Though Zanetti is more often classified as a defender, he played mostly in midfield during the first half of the 2008–09 season. For the last several weeks of October 2008, with Inter coach José Mourinho facing a midfield crisis due to injuries to key midfielders Esteban Cambiasso and Sulley Muntari, he was moved again to the midfield for the matches against Genoa and Fiorentina. During that period, Mourinho played him in the midfield due to the presence of Maicon, Lúcio, Walter Samuel and Cristian Chivu in the back four.

The 2009–10 season began well for Zanetti and Inter, especially after a 4–0 thrashing of crosstown rivals Milan in the Derby della Madonnina. In the match against Genoa on 17 October, he started off the counter-attack that led to Inter's second goal after dispossessing a Genoa player. Inter became the first team of the season to win by a five-goal margin. On 24 October, he reached Giacinto Facchetti's record of 476 Serie A appearances when he turned out for the match against Catania, which ended in a 2–1 win for the Nerazzurri.

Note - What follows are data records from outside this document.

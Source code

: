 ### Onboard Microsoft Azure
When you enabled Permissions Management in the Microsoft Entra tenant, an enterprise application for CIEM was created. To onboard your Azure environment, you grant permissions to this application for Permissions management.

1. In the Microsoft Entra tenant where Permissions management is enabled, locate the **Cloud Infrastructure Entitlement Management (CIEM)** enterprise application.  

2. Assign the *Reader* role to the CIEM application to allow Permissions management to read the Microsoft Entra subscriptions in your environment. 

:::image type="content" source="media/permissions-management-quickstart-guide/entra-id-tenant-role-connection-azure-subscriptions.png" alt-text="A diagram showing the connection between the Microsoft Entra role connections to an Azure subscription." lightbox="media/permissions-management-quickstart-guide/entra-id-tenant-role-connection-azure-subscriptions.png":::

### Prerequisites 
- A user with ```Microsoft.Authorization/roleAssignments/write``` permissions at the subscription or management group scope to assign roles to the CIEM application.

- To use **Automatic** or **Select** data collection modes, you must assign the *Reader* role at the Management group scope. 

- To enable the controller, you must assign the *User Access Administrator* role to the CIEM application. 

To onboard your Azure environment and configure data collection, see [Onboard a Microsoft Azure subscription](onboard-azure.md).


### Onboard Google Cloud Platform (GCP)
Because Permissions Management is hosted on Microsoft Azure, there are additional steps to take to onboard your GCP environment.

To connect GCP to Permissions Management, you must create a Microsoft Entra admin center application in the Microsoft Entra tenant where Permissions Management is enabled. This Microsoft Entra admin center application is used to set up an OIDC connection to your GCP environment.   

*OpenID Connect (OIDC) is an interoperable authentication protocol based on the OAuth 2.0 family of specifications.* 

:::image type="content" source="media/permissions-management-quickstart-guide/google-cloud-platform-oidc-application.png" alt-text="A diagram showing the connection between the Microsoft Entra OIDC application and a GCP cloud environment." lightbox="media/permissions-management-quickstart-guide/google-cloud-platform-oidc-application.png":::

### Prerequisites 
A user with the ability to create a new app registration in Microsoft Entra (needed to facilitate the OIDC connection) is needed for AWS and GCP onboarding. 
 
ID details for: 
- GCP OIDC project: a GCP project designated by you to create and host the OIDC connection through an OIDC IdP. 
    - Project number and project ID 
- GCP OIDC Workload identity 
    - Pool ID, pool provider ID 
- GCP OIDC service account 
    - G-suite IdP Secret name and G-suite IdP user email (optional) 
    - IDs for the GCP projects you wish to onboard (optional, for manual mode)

Inter won the 2010 Champions League final 2–0 against Bayern Munich on 22 May 2010. This was Zanetti's 700th appearance for Inter, and it made him the first player to captain an Italian club to a treble of the Scudetto, Coppa Italia and Champions League.

==== Later career ====
On 20 October 2010, at 37 years and 71 days, Zanetti became the oldest player to score in the Champions League when he netted in the opening minute of Inter's 4–3 group stage win over Tottenham Hotspur at the San Siro. This was only his second ever Champions League goal; his first came in December 1998 in a match in a 2–0 win against Sturm Graz. He scored one of Inter's goals in their 3–0 win against Seongnam Ilhwa Chunma at the 2010 FIFA Club World Cup, which they eventually won, although Inter missed out on the UEFA Super Cup that season.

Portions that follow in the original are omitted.